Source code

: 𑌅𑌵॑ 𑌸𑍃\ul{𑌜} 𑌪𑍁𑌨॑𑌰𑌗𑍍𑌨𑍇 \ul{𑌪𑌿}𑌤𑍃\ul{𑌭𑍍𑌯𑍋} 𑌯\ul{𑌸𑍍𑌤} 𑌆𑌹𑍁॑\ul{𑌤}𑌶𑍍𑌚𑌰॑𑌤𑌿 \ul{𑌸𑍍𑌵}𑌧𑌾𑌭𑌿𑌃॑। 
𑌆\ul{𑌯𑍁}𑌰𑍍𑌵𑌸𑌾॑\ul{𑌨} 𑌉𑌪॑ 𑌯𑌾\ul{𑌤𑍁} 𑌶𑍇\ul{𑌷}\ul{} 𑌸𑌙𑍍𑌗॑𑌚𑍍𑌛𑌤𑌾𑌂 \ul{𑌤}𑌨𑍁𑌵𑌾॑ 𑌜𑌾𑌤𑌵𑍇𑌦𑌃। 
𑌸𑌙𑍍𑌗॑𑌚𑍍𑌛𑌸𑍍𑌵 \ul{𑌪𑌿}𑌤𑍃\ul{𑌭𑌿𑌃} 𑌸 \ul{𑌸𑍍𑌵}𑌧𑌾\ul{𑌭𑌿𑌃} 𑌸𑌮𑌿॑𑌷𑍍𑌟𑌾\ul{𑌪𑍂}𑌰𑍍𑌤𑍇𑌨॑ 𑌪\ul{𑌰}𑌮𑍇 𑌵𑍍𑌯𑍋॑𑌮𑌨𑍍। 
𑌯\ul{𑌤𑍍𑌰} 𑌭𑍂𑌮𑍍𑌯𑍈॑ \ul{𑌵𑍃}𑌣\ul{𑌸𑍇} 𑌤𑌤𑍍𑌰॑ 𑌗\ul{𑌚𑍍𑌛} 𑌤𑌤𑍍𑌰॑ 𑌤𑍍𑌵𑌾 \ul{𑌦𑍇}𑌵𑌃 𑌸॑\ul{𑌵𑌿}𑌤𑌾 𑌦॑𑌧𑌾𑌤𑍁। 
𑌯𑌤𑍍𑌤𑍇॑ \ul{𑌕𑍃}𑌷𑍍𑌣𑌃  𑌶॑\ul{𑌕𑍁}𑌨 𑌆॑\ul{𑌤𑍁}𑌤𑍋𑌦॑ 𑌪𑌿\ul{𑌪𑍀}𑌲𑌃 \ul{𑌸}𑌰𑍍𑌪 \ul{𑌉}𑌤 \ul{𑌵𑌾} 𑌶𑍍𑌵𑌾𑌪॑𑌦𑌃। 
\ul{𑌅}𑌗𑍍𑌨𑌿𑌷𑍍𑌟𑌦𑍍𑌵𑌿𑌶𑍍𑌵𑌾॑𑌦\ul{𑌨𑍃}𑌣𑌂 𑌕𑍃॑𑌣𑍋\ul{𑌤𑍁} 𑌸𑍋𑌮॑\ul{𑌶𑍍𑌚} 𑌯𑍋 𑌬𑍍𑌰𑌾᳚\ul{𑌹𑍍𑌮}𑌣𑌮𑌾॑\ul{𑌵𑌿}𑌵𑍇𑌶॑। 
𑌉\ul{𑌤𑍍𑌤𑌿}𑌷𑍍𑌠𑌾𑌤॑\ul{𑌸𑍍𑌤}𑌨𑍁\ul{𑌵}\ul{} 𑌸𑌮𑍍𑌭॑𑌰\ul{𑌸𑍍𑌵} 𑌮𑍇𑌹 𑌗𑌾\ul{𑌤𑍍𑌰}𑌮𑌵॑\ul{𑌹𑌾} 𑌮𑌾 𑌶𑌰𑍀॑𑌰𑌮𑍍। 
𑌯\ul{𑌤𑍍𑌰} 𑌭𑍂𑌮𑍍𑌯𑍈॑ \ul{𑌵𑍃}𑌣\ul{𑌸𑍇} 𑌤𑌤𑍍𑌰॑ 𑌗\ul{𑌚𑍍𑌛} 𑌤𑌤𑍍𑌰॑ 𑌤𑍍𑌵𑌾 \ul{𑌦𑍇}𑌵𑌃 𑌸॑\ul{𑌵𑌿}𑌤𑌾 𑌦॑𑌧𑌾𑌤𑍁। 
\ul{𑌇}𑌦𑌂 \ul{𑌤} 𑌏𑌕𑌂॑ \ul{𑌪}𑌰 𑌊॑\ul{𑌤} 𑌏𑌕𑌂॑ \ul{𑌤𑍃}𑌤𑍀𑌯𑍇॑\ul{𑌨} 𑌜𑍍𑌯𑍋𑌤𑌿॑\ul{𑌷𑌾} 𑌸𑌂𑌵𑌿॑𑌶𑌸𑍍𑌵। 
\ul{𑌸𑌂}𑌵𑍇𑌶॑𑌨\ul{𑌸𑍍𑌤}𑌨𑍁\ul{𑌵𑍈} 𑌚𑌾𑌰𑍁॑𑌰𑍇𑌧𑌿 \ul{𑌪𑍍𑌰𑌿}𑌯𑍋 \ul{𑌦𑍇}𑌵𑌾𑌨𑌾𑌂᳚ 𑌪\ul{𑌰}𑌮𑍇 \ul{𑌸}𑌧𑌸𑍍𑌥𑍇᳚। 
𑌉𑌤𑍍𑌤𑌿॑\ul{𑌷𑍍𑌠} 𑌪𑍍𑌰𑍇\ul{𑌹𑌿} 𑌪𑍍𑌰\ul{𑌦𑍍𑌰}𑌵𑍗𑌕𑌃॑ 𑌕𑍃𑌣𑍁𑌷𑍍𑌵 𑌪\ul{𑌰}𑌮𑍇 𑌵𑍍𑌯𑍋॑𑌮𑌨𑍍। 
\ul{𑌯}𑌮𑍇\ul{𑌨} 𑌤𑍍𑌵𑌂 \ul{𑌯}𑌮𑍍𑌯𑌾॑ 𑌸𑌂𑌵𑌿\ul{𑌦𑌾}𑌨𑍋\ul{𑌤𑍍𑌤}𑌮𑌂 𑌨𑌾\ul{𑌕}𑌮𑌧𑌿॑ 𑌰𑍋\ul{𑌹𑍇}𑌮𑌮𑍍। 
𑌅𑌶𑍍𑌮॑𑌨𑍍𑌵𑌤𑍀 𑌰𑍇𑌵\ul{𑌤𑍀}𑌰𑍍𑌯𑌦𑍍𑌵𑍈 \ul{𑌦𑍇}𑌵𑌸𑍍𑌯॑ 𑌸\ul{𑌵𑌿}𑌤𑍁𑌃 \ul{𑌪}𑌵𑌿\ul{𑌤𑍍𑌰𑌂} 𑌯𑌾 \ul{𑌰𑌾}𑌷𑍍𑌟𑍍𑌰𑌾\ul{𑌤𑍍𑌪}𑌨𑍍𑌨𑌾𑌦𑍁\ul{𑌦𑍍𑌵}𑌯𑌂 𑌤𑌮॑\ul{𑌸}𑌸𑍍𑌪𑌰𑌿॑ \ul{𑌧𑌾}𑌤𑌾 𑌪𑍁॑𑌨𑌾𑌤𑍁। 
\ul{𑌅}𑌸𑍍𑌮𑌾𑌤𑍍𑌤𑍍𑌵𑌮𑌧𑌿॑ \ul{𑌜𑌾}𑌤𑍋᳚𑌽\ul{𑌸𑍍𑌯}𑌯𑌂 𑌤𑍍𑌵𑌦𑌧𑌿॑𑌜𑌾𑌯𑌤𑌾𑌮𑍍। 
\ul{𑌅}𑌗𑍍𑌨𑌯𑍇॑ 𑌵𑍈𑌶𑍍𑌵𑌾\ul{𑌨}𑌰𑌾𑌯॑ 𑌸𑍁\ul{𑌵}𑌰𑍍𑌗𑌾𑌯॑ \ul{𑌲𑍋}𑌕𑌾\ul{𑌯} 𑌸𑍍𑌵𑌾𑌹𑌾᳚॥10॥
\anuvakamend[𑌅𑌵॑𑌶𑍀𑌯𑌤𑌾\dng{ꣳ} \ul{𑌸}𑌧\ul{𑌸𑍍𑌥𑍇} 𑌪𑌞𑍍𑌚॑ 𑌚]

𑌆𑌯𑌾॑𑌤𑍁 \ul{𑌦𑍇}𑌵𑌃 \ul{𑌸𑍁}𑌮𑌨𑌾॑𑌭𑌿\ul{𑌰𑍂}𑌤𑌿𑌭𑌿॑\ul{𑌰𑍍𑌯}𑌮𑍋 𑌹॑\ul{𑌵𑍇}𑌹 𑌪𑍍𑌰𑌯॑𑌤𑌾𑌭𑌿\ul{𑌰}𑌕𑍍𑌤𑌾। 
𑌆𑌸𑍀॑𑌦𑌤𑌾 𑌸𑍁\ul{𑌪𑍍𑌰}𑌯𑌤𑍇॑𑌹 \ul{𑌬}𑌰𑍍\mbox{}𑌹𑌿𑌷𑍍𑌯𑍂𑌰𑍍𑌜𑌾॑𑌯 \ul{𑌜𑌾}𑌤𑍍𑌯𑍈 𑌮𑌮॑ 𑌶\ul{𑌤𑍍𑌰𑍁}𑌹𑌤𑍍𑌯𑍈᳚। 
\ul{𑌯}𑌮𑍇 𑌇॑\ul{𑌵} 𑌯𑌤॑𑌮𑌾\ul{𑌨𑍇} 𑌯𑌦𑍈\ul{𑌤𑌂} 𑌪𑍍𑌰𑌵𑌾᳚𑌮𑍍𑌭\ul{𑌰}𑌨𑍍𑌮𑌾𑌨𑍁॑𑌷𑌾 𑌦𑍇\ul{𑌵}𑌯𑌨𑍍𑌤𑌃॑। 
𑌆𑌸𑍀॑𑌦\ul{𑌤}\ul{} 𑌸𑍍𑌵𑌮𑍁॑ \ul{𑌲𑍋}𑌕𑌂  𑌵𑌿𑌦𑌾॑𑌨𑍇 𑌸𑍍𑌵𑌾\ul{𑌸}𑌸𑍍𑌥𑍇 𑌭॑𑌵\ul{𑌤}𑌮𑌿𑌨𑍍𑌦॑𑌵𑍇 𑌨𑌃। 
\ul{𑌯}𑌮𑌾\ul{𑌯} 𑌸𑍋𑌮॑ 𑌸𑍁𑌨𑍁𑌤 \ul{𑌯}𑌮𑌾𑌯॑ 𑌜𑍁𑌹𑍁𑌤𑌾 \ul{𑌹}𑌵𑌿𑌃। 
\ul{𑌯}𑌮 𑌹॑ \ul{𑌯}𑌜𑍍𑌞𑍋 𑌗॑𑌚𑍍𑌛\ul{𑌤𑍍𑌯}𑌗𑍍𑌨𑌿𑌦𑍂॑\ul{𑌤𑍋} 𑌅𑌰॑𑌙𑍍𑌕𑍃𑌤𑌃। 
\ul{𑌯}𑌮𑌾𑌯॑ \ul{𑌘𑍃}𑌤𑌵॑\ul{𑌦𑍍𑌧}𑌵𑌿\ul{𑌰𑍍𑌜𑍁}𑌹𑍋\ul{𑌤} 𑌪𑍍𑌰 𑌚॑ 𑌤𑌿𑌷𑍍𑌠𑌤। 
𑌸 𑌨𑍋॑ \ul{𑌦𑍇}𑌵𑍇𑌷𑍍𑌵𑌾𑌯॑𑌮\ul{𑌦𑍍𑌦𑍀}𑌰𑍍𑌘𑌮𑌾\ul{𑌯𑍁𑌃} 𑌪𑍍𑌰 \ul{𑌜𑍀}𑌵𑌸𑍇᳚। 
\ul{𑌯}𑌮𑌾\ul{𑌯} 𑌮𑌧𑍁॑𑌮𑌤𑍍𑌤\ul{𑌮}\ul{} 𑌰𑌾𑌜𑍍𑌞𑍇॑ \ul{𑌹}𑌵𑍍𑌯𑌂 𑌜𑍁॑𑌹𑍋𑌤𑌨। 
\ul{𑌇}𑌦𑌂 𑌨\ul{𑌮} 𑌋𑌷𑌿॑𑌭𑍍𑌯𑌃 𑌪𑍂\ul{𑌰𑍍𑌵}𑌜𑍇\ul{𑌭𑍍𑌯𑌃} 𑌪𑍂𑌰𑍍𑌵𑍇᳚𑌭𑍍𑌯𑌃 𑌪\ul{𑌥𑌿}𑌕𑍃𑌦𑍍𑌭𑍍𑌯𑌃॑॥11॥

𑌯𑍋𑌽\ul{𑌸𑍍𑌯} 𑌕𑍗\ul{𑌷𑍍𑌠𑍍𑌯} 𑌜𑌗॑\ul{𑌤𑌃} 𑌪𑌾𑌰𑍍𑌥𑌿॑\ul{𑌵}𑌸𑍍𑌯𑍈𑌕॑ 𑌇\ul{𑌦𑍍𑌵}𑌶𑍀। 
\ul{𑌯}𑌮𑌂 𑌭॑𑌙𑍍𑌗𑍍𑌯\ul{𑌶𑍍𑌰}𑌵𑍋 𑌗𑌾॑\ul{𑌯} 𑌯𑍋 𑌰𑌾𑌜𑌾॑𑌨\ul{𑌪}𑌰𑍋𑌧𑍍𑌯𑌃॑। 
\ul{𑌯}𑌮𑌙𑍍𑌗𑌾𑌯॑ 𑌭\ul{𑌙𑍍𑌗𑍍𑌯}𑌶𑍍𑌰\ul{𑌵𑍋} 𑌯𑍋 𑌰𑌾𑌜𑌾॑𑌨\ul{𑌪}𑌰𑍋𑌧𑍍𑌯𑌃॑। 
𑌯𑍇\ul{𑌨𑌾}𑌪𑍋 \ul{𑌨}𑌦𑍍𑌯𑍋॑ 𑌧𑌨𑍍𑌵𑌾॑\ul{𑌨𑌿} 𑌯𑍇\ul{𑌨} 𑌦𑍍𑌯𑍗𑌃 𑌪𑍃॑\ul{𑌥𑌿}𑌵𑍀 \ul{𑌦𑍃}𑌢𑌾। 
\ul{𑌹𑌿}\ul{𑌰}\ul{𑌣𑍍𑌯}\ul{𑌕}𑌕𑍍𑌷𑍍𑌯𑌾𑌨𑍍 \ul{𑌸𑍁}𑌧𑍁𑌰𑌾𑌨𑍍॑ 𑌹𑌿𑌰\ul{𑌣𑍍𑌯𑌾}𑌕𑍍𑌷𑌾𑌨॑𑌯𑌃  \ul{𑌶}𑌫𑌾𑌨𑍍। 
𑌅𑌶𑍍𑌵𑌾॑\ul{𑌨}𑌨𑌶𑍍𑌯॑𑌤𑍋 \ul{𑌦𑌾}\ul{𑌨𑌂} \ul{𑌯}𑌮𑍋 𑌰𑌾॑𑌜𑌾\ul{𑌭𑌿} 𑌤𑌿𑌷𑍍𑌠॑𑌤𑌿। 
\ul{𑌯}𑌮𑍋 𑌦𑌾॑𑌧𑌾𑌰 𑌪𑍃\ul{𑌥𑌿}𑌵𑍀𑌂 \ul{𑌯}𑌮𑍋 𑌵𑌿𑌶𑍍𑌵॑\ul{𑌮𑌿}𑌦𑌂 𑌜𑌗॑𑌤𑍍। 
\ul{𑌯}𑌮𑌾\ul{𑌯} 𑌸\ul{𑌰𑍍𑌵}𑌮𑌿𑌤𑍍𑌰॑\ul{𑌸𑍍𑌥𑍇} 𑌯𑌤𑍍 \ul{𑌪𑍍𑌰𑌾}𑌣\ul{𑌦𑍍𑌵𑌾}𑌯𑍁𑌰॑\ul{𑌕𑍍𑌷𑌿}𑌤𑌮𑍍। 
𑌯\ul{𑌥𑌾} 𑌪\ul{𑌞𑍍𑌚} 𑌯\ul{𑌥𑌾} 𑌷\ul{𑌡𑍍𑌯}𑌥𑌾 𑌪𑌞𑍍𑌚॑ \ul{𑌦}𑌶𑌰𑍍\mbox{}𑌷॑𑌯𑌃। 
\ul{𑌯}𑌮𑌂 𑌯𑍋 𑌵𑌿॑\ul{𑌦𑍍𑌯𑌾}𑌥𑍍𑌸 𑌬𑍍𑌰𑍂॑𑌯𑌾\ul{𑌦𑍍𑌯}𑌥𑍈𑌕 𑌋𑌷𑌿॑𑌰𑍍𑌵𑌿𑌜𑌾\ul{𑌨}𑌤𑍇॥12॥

THE TASK:
The lines that contain the word "mbox" are wanted; copy each of them from the records.

TASK ANSWER:
𑌆𑌸𑍀॑𑌦𑌤𑌾 𑌸𑍁\ul{𑌪𑍍𑌰}𑌯𑌤𑍇॑𑌹 \ul{𑌬}𑌰𑍍\mbox{}𑌹𑌿𑌷𑍍𑌯𑍂𑌰𑍍𑌜𑌾॑𑌯 \ul{𑌜𑌾}𑌤𑍍𑌯𑍈 𑌮𑌮॑ 𑌶\ul{𑌤𑍍𑌰𑍁}𑌹𑌤𑍍𑌯𑍈᳚। 
𑌯\ul{𑌥𑌾} 𑌪\ul{𑌞𑍍𑌚} 𑌯\ul{𑌥𑌾} 𑌷\ul{𑌡𑍍𑌯}𑌥𑌾 𑌪𑌞𑍍𑌚॑ \ul{𑌦}𑌶𑌰𑍍\mbox{}𑌷॑𑌯𑌃। 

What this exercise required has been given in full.